- [What you are asked to do]
Find the word "installed" in the material below and gather every line that contains it.

_ _ _ _ _

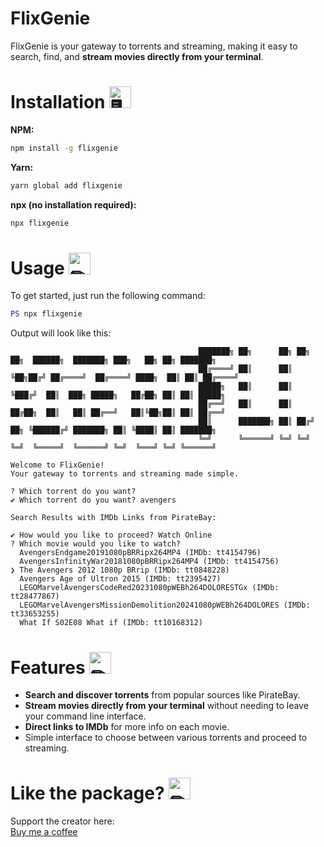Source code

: # FlixGenie

FlixGenie is your gateway to torrents and streaming, making it easy to search, find, and **stream movies directly from your terminal**.

# Installation  <img src="https://cdn.discordapp.com/emojis/316264057659326464.png?v=1" alt = "🖥" width="35px">

**NPM:**  
```bash
npm install -g flixgenie
```

**Yarn:**  
```bash
yarn global add flixgenie
```

**npx (no installation required):**  
```bash
npx flixgenie
```

# Usage <img src="https://cdn.discordapp.com/emojis/757399420319825950.png?v=1" alt = "✏" width="35px">

To get started, just run the following command:

```powershell
PS npx flixgenie
```

Output will look like this:

```
                                          ███████╗ ██╗      ██╗ ██╗  ██╗  ██████╗  ███████╗ ███╗   ██╗ ██╗ ███████╗
                                          ██╔════╝ ██║      ██║ ╚██╗██╔╝ ██╔════╝  ██╔════╝ ████╗  ██║ ██║ ██╔════╝
                                          █████╗   ██║      ██║  ╚███╔╝  ██║  ███╗ █████╗   ██╔██╗ ██║ ██║ █████╗
                                          ██╔══╝   ██║      ██║  ██╔██╗  ██║   ██║ ██╔══╝   ██║╚██╗██║ ██║ ██╔══╝
                                          ██║      ███████╗ ██║ ██╔╝ ██╗ ╚██████╔╝ ███████╗ ██║ ╚████║ ██║ ███████╗
                                          ╚═╝      ╚══════╝ ╚═╝ ╚═╝  ╚═╝  ╚═════╝  ╚══════╝ ╚═╝  ╚═══╝ ╚═╝ ╚══════╝

Welcome to FlixGenie!  
Your gateway to torrents and streaming made simple.

? Which torrent do you want?  
✔ Which torrent do you want? avengers

Search Results with IMDb Links from PirateBay:

✔ How would you like to proceed? Watch Online  
? Which movie would you like to watch?  
  AvengersEndgame20191080pBRRipx264MP4 (IMDb: tt4154796)  
  AvengersInfinityWar20181080pBRRipx264MP4 (IMDb: tt4154756)  
❯ The Avengers 2012 1080p BRrip (IMDb: tt0848228)  
  Avengers Age of Ultron 2015 (IMDb: tt2395427)  
  LEGOMarvelAvengersCodeRed20231080pWEBh264DOLORESTGx (IMDb: tt28477867)  
  LEGOMarvelAvengersMissionDemolition20241080pWEBh264DOLORES (IMDb: tt33653255)  
  What If S02E08 What if (IMDb: tt10168312)
```

# Features  <img src="https://cdn.discordapp.com/emojis/781428090454147092.gif?v=1" alt = "✏" width="35px">

- **Search and discover torrents** from popular sources like PirateBay.
- **Stream movies directly from your terminal** without needing to leave your command line interface.
- **Direct links to IMDb** for more info on each movie.
- Simple interface to choose between various torrents and proceed to streaming.

# Like the package? <img src="https://cdn.discordapp.com/emojis/599598716521021441.gif?v=1" alt = "✏" width="35px">

Support the creator here:  
[Buy me a coffee](https://www.buymeacoffee.com/TheRamann)

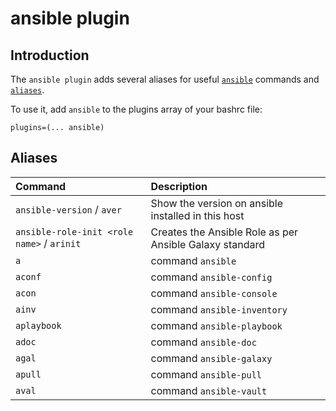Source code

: # ansible plugin

## Introduction

The `ansible plugin` adds several aliases for useful
[`ansible`](https://docs.ansible.com/ansible/latest/index.html) commands and
[`aliases`](#aliases).

To use it, add `ansible` to the plugins array of your bashrc file:

```
plugins=(... ansible)
```

## Aliases

| Command                                    | Description                                             |
| :----------------------------------------- | :------------------------------------------------------ |
| `ansible-version` / `aver`                 | Show the version on ansible installed in this host      |
| `ansible-role-init <role name>` / `arinit` | Creates the Ansible Role as per Ansible Galaxy standard |
| `a`                                        | command `ansible`                                       |
| `aconf`                                    | command `ansible-config`                                |
| `acon`                                     | command `ansible-console`                               |
| `ainv`                                     | command `ansible-inventory`                             |
| `aplaybook`                                | command `ansible-playbook`                              |
| `adoc`                                     | command `ansible-doc`                                   |
| `agal`                                     | command `ansible-galaxy`                                |
| `apull`                                    | command `ansible-pull`                                  |
| `aval`                                     | command `ansible-vault`                                 |
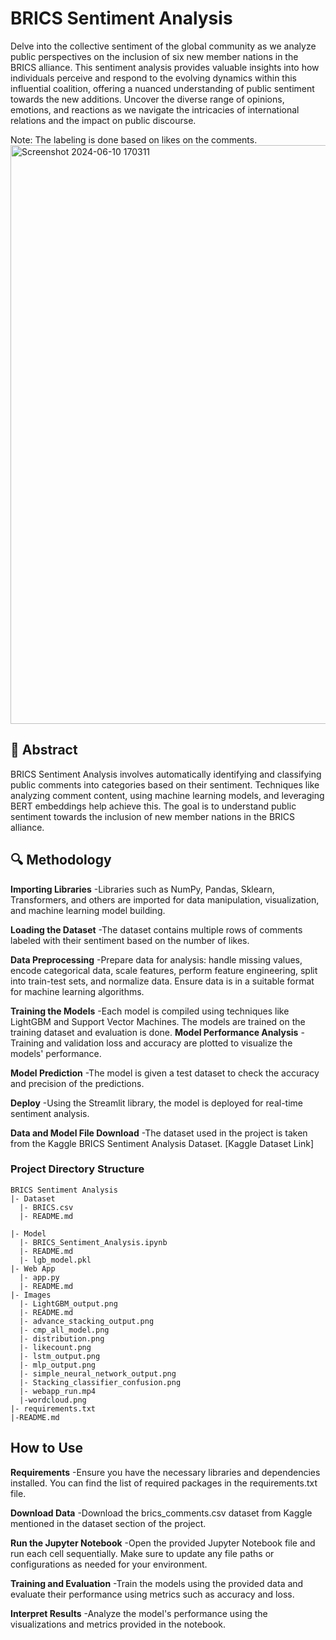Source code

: # BRICS Sentiment Analysis
Delve into the collective sentiment of the global community as we analyze public perspectives on the inclusion of six new member nations in the BRICS alliance. This sentiment analysis provides valuable insights into how individuals perceive and respond to the evolving dynamics within this influential coalition, offering a nuanced understanding of public sentiment towards the new additions. Uncover the diverse range of opinions, emotions, and reactions as we navigate the intricacies of international relations and the impact on public discourse.

Note: The labeling is done based on likes on the comments.
<img width="926" alt="Screenshot 2024-06-10 170311" src="https://github.com/tanuj437/New-BRICS-members-Sentiment-Analysis-518/assets/128210429/53f68679-6d6e-4180-bab0-6fc61051a9c7">

## 📝 Abstract
BRICS Sentiment Analysis involves automatically identifying and classifying public comments into categories based on their sentiment. Techniques like analyzing comment content, using machine learning models, and leveraging BERT embeddings help achieve this. The goal is to understand public sentiment towards the inclusion of new member nations in the BRICS alliance.

## 🔍 Methodology
**Importing Libraries**
  -Libraries such as NumPy, Pandas, Sklearn, Transformers, and others are imported for data manipulation, visualization, and machine learning model building.

**Loading the Dataset**
  -The dataset contains multiple rows of comments labeled with their sentiment based on the number of likes.

**Data Preprocessing**
  -Prepare data for analysis: handle missing values, encode categorical data, scale features, perform feature engineering, split into train-test sets, and normalize data. Ensure data is in a suitable format for machine learning algorithms.

**Training the Models**
  -Each model is compiled using techniques like LightGBM and Support Vector Machines.
The models are trained on the training dataset and evaluation is done.
**Model Performance Analysis**
  -Training and validation loss and accuracy are plotted to visualize the models' performance.

**Model Prediction**
  -The model is given a test dataset to check the accuracy and precision of the predictions.

**Deploy**
  -Using the Streamlit library, the model is deployed for real-time sentiment analysis.

**Data and Model File Download**
  -The dataset used in the project is taken from the Kaggle BRICS Sentiment Analysis Dataset. [Kaggle Dataset Link]

### Project Directory Structure
```
BRICS Sentiment Analysis
|- Dataset
  |- BRICS.csv
  |- README.md

|- Model
  |- BRICS_Sentiment_Analysis.ipynb
  |- README.md
  |- lgb_model.pkl
|- Web App
  |- app.py
  |- README.md
|- Images
  |- LightGBM_output.png
  |- README.md
  |- advance_stacking_output.png
  |- cmp_all_model.png
  |- distribution.png
  |- likecount.png
  |- lstm_output.png
  |- mlp_output.png
  |- simple_neural_network_output.png
  |- Stacking_classifier_confusion.png
  |- webapp_run.mp4
  |-wordcloud.png
|- requirements.txt
|-README.md
```

## How to Use
**Requirements**
  -Ensure you have the necessary libraries and dependencies installed. You can find the list of required packages in the requirements.txt file.

**Download Data**
  -Download the brics_comments.csv dataset from Kaggle mentioned in the dataset section of the project.

**Run the Jupyter Notebook**
  -Open the provided Jupyter Notebook file and run each cell sequentially. Make sure to update any file paths or configurations as needed for your environment.

**Training and Evaluation**
  -Train the models using the provided data and evaluate their performance using metrics such as accuracy and loss.

**Interpret Results**
  -Analyze the model's performance using the visualizations and metrics provided in the notebook.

_ _ _ _ _

- [Expected answer]
| `ansible-version` / `aver`                 | Show the version on ansible installed in this host      |
  -Ensure you have the necessary libraries and dependencies installed. You can find the list of required packages in the requirements.txt file.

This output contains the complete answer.